Buchanan credited UW research and economic development vice president Bill Gern with guiding the project to completion.
The building offers to its clients "quadruply-redundant Internet access, power, and environmental control," he said. "These Internet companies will never be without their access in this building."
Gern said the building is an outgrowth of the doubling of UW research during the past 10 years. The incubator will make use of the technology flow out of university research, which leads to 'the kind of innovation necessary for business spin-out," Gern said. The goal is to grow Wyoming businesses, using the resources made available by the college.
The building already has 10 "early-stage" companies making use of its office, laboratory and manufacturing facilities, according to Jon Benson, WTBC chief operating officer. The companies pay rent at about $10 per square foot, he said, and also receive input from advisory committees set up to provide business guidance to the companies.
In interviews, Benson and Gern said that once the incubator operation at UW is running smoothly, UW will develop an affiliate "distant incubation" program to provide one-on-one services and advice to technology companies out in the state. The incubator, Benson said, has video teleconferencing capabilities which will allow companies throughout the state to watch programs on their computers via the internet. The WTBC's broadband capability is presently at two gigabits per second, Gern said, but that is expandable as the need increases.
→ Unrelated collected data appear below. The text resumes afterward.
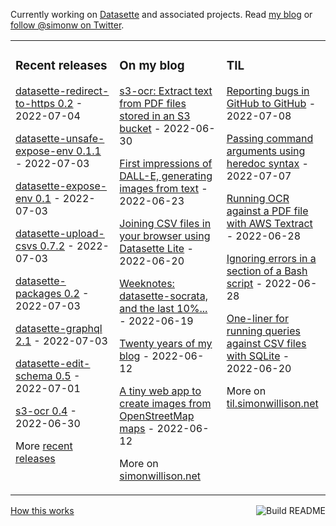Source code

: Currently working on [Datasette](https://datasette.io/) and associated projects. Read [my blog](https://simonwillison.net/) or [follow @simonw on Twitter](https://twitter.com/simonw).

<table><tr><td valign="top" width="33%">

### Recent releases
<!-- recent_releases starts -->
[datasette-redirect-to-https 0.2](https://github.com/simonw/datasette-redirect-to-https/releases/tag/0.2) - 2022-07-04

[datasette-unsafe-expose-env 0.1.1](https://github.com/simonw/datasette-unsafe-expose-env/releases/tag/0.1.1) - 2022-07-03

[datasette-expose-env 0.1](https://github.com/simonw/datasette-expose-env/releases/tag/0.1) - 2022-07-03

[datasette-upload-csvs 0.7.2](https://github.com/simonw/datasette-upload-csvs/releases/tag/0.7.2) - 2022-07-03

[datasette-packages 0.2](https://github.com/simonw/datasette-packages/releases/tag/0.2) - 2022-07-03

[datasette-graphql 2.1](https://github.com/simonw/datasette-graphql/releases/tag/2.1) - 2022-07-03

[datasette-edit-schema 0.5](https://github.com/simonw/datasette-edit-schema/releases/tag/0.5) - 2022-07-01

[s3-ocr 0.4](https://github.com/simonw/s3-ocr/releases/tag/0.4) - 2022-06-30
<!-- recent_releases ends -->
More [recent releases](https://github.com/simonw/simonw/blob/main/releases.md)
</td><td valign="top" width="34%">

### On my blog
<!-- blog starts -->
[s3-ocr: Extract text from PDF files stored in an S3 bucket](http://simonwillison.net/2022/Jun/30/s3-ocr/) - 2022-06-30

[First impressions of DALL-E, generating images from text](http://simonwillison.net/2022/Jun/23/dall-e/) - 2022-06-23

[Joining CSV files in your browser using Datasette Lite](http://simonwillison.net/2022/Jun/20/datasette-lite-csvs/) - 2022-06-20

[Weeknotes: datasette-socrata, and the last 10%...](http://simonwillison.net/2022/Jun/19/weeknotes/) - 2022-06-19

[Twenty years of my blog](http://simonwillison.net/2022/Jun/12/twenty-years/) - 2022-06-12

[A tiny web app to create images from OpenStreetMap maps](http://simonwillison.net/2022/Jun/12/url-map/) - 2022-06-12
<!-- blog ends -->
More on [simonwillison.net](https://simonwillison.net/)
</td><td valign="top" width="33%">

### TIL
<!-- tils starts -->
[Reporting bugs in GitHub to GitHub](https://til.simonwillison.net/github/reporting-bugs) - 2022-07-08

[Passing command arguments using heredoc syntax](https://til.simonwillison.net/zsh/argument-heredoc) - 2022-07-07

[Running OCR against a PDF file with AWS Textract](https://til.simonwillison.net/aws/ocr-pdf-textract) - 2022-06-28

[Ignoring errors in a section of a Bash script](https://til.simonwillison.net/bash/ignore-errors) - 2022-06-28

[One-liner for running queries against CSV files with SQLite](https://til.simonwillison.net/sqlite/one-line-csv-operations) - 2022-06-20
<!-- tils ends -->
More on [til.simonwillison.net](https://til.simonwillison.net/)
</td></tr></table>

<a href="https://github.com/simonw/simonw/actions"><img src="https://github.com/simonw/simonw/workflows/Build%20README/badge.svg" align="right" alt="Build README"></a> <a href="https://simonwillison.net/2020/Jul/10/self-updating-profile-readme/">How this works</a>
Gern said the UW facility incorporates "new incubator theory" which does not impose an arbitrary deadline for the young companies to leave the facility and move to the private sector. "The companies work closely with their advisory committees and the incubator manager and they set out benchmarks for these companies," he said. "When they hit those benchmarks, they leave the incubator and move out into the Wyoming economy. So it's not like they're here for three years and then out. That's not what we want to do. You're here until you're ready to function independently as a business and then you go."
Benson acknowledged that the project does not require companies to stay in Wyoming when they leave, but he said that moving a company means moving its people, which should lead to many of the companies staying close.
Gern noted that Thought Equity, one of the new companies in the WTBC, already employs people in several Wyoming communities who provide contract services to the operation in Laramie via the Internet. Derek Faith of Thought Equity said the company sells video clips to television networks, movie companies and advertising agencies. One of his company's contracts is with the National Collegiate Athletic Association to convert its films of championship events going back as far as the early 1900s to digital form and allow the NCAA to sell that video over the internet.
Thought Equity has 12 full-time employees in the WTBC and also employs 30 contract workers in Cheyenne, Casper and other Wyoming cities.
Another company expecting the WTBC facilities to foster growth is chapaCode LLC, founded by Bobby Chapa, a two-time state wrestling champion at Powell High School, and a fellow Powell product, Mike Hansen. The company provides custom database solutions to clients such as the Nevada Department of Education, the City of Laramie and the UW Education Department, Chapa said.
Firehole Technologies President Emmett Nelson said his company was founded by UW mechanical engineering professors and provides one of the only opportunities in the state for employment of mechanical engineers who earn a graduate degree at UW. The company develops software to perform failure analyses of composite materials which are used in space structures, for example.